Show every line of the material that follows in which the word "contain" occurs.

^^^^^^^^

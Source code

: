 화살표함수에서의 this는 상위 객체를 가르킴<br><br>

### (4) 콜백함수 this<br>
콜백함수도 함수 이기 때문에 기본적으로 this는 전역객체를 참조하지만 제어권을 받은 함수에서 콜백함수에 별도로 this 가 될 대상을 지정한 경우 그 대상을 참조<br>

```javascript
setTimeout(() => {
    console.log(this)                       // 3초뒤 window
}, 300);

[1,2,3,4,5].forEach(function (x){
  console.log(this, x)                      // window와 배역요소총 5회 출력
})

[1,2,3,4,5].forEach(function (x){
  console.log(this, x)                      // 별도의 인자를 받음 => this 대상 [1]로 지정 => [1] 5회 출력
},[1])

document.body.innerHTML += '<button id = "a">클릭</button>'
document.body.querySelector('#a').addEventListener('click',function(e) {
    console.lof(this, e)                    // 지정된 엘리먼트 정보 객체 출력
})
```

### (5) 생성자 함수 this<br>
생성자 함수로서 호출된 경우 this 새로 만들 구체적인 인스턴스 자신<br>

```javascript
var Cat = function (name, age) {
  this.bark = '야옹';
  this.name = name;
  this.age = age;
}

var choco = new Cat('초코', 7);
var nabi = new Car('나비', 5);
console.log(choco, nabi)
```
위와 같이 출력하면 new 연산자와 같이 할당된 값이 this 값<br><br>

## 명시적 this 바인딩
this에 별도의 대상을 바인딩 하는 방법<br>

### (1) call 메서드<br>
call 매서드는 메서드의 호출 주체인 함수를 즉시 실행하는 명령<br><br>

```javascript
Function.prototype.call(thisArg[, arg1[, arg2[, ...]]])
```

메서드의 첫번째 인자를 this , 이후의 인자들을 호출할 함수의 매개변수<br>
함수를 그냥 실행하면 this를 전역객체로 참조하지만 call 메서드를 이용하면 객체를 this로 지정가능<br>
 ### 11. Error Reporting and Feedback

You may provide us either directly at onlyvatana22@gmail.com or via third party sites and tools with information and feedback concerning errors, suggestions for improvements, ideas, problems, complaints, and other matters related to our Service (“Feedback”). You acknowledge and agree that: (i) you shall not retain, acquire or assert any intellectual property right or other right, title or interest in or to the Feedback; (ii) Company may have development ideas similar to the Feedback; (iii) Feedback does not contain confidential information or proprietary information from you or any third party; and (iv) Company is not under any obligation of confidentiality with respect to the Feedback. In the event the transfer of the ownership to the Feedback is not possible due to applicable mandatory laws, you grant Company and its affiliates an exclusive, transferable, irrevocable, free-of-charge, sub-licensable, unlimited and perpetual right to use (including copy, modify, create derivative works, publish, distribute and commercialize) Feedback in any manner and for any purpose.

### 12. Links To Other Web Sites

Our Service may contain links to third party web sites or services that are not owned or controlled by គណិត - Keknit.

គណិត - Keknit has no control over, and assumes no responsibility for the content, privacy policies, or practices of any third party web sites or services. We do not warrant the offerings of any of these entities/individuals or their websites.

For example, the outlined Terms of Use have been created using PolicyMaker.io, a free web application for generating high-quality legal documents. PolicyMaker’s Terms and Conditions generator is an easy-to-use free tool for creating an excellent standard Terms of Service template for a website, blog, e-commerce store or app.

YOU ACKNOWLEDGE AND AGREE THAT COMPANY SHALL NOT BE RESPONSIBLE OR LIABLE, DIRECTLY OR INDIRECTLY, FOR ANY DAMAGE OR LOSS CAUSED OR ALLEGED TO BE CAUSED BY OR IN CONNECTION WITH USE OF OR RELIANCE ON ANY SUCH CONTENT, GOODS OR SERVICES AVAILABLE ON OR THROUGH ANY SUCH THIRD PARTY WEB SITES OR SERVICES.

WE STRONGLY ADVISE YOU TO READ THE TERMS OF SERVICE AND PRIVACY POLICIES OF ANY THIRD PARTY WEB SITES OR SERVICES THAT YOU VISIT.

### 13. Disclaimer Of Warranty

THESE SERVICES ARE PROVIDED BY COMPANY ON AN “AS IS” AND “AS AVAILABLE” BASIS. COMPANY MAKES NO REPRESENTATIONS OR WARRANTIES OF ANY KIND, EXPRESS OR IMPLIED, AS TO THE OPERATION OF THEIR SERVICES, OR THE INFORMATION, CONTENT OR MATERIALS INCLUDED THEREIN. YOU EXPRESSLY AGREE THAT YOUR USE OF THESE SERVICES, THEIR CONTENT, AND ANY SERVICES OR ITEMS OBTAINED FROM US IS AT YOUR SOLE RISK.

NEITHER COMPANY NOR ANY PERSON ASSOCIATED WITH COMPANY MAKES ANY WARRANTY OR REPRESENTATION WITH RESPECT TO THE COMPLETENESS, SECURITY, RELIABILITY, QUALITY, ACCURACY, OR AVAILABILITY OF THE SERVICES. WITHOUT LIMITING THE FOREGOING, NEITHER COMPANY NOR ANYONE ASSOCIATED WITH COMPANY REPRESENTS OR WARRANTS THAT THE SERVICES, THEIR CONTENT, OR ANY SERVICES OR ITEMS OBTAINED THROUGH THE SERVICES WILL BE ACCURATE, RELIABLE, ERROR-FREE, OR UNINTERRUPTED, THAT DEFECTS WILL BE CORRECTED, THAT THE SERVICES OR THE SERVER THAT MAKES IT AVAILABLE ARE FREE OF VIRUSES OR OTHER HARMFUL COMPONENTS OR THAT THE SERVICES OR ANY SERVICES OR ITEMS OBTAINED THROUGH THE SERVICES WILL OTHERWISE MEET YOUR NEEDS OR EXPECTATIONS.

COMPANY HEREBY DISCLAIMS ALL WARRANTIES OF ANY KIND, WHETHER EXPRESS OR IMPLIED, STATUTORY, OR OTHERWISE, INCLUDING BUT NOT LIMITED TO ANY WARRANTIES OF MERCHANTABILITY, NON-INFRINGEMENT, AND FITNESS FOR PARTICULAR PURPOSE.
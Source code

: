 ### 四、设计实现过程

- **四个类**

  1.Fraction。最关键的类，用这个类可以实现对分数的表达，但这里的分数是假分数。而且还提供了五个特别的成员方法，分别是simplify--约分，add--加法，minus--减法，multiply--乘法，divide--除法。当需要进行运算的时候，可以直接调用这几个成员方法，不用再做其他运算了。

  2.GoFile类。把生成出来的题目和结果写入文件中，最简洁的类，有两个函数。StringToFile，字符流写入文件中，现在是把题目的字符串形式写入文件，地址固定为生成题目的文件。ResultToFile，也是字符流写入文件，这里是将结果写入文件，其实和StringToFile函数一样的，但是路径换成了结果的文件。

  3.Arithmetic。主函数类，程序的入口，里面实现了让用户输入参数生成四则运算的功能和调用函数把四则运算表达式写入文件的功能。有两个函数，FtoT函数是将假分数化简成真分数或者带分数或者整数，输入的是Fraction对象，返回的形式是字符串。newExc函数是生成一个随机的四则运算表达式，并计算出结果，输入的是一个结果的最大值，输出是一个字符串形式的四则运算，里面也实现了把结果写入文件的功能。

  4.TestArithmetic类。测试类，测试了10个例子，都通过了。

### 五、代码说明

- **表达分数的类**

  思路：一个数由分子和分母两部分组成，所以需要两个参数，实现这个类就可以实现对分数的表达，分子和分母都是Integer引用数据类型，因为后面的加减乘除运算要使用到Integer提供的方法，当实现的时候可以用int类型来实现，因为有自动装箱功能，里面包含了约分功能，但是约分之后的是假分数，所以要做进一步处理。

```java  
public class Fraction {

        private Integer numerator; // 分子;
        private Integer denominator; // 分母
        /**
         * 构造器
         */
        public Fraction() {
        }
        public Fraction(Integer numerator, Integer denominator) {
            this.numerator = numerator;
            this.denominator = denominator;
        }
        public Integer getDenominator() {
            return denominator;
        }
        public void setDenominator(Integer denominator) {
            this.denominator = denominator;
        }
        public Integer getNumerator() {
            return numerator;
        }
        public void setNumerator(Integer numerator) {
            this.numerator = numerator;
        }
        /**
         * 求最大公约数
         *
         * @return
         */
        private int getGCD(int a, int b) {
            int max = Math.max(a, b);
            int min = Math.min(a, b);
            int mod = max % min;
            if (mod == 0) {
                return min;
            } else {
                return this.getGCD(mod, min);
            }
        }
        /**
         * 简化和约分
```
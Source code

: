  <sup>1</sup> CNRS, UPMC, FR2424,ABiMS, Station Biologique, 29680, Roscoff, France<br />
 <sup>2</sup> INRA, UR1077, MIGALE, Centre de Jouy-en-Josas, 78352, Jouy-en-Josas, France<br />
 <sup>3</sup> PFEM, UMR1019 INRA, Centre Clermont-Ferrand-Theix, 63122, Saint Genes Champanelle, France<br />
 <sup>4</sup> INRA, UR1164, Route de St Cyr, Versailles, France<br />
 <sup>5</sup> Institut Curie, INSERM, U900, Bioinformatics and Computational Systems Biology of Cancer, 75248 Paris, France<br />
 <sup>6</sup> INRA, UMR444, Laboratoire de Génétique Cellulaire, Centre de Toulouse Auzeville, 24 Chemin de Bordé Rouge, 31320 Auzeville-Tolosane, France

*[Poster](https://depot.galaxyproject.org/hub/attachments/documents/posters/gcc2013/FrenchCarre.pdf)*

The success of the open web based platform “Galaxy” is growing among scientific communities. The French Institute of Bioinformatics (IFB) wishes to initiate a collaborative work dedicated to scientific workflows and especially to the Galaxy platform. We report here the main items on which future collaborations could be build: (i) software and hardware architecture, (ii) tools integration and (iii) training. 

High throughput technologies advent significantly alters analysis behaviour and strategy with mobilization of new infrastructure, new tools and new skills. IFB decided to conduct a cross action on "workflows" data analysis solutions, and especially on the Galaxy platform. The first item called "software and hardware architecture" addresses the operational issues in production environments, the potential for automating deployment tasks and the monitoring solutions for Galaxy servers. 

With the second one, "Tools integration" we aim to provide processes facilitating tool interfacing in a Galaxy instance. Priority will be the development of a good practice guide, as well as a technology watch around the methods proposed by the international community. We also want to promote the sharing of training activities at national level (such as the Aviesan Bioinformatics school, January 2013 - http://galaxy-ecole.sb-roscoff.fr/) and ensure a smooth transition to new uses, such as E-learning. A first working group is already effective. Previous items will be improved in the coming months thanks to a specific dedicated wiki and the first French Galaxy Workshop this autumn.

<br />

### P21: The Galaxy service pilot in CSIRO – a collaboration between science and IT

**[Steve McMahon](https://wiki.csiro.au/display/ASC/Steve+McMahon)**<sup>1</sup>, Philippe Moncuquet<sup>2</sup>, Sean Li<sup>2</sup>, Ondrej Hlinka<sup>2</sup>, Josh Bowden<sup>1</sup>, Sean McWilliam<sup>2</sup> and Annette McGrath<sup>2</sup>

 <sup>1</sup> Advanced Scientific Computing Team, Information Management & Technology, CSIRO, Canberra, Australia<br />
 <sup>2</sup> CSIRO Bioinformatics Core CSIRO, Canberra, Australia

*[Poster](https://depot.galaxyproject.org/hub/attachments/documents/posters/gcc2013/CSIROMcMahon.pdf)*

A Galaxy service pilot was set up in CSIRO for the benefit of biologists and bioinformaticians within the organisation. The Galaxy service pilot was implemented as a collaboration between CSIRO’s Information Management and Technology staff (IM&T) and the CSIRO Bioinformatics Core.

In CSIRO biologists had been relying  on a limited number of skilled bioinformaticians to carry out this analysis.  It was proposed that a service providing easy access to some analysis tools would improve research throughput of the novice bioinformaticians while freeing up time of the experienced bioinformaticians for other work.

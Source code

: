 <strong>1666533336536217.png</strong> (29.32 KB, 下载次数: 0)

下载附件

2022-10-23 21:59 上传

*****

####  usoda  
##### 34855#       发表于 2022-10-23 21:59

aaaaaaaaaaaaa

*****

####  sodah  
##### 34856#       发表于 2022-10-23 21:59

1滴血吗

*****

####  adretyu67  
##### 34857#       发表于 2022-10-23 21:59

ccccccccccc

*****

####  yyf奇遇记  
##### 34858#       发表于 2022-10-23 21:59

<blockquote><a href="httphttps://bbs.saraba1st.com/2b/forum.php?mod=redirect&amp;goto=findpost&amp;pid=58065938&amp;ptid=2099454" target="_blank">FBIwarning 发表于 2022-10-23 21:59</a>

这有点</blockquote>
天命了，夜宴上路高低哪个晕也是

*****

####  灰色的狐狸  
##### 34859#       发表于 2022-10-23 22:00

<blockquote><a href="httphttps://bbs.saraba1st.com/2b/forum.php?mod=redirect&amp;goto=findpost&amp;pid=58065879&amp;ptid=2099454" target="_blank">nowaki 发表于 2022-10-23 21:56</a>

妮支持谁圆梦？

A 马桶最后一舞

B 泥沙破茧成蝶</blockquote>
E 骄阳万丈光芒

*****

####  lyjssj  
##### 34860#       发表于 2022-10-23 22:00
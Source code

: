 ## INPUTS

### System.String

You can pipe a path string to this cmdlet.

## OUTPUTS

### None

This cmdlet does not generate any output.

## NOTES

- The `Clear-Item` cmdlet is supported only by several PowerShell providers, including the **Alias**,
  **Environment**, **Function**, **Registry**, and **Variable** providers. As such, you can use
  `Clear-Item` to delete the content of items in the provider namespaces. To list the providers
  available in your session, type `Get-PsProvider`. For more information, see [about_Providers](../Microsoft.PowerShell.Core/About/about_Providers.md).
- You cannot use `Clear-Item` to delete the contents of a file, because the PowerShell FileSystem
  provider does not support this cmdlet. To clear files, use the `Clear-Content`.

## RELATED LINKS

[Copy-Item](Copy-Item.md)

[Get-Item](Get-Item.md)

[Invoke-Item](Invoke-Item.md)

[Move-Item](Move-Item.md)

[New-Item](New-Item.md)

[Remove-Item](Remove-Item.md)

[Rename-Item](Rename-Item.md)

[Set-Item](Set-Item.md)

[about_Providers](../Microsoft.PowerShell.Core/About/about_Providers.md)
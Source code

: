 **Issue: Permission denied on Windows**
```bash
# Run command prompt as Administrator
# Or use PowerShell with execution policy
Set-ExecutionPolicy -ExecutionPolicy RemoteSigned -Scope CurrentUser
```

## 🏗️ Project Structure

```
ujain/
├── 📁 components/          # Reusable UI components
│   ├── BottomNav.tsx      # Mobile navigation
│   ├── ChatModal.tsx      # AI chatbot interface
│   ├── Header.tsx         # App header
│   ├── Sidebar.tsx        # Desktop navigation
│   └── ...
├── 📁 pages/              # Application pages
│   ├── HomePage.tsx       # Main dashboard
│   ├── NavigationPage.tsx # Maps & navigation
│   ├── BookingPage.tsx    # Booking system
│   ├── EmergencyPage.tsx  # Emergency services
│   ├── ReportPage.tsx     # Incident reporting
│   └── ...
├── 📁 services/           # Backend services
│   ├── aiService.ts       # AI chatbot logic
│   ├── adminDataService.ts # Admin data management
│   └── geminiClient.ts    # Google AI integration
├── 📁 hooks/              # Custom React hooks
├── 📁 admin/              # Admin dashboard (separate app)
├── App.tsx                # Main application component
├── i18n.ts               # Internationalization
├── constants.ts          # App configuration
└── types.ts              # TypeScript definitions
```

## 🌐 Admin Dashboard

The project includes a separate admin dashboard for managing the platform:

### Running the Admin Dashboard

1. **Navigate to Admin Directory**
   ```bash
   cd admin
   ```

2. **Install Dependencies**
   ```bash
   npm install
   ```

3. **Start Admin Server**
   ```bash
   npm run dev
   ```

^^^^^^^^

PROBLEM SOLUTION:
You may provide us either directly at onlyvatana22@gmail.com or via third party sites and tools with information and feedback concerning errors, suggestions for improvements, ideas, problems, complaints, and other matters related to our Service (“Feedback”). You acknowledge and agree that: (i) you shall not retain, acquire or assert any intellectual property right or other right, title or interest in or to the Feedback; (ii) Company may have development ideas similar to the Feedback; (iii) Feedback does not contain confidential information or proprietary information from you or any third party; and (iv) Company is not under any obligation of confidentiality with respect to the Feedback. In the event the transfer of the ownership to the Feedback is not possible due to applicable mandatory laws, you grant Company and its affiliates an exclusive, transferable, irrevocable, free-of-charge, sub-licensable, unlimited and perpetual right to use (including copy, modify, create derivative works, publish, distribute and commercialize) Feedback in any manner and for any purpose.
Our Service may contain links to third party web sites or services that are not owned or controlled by គណិត - Keknit.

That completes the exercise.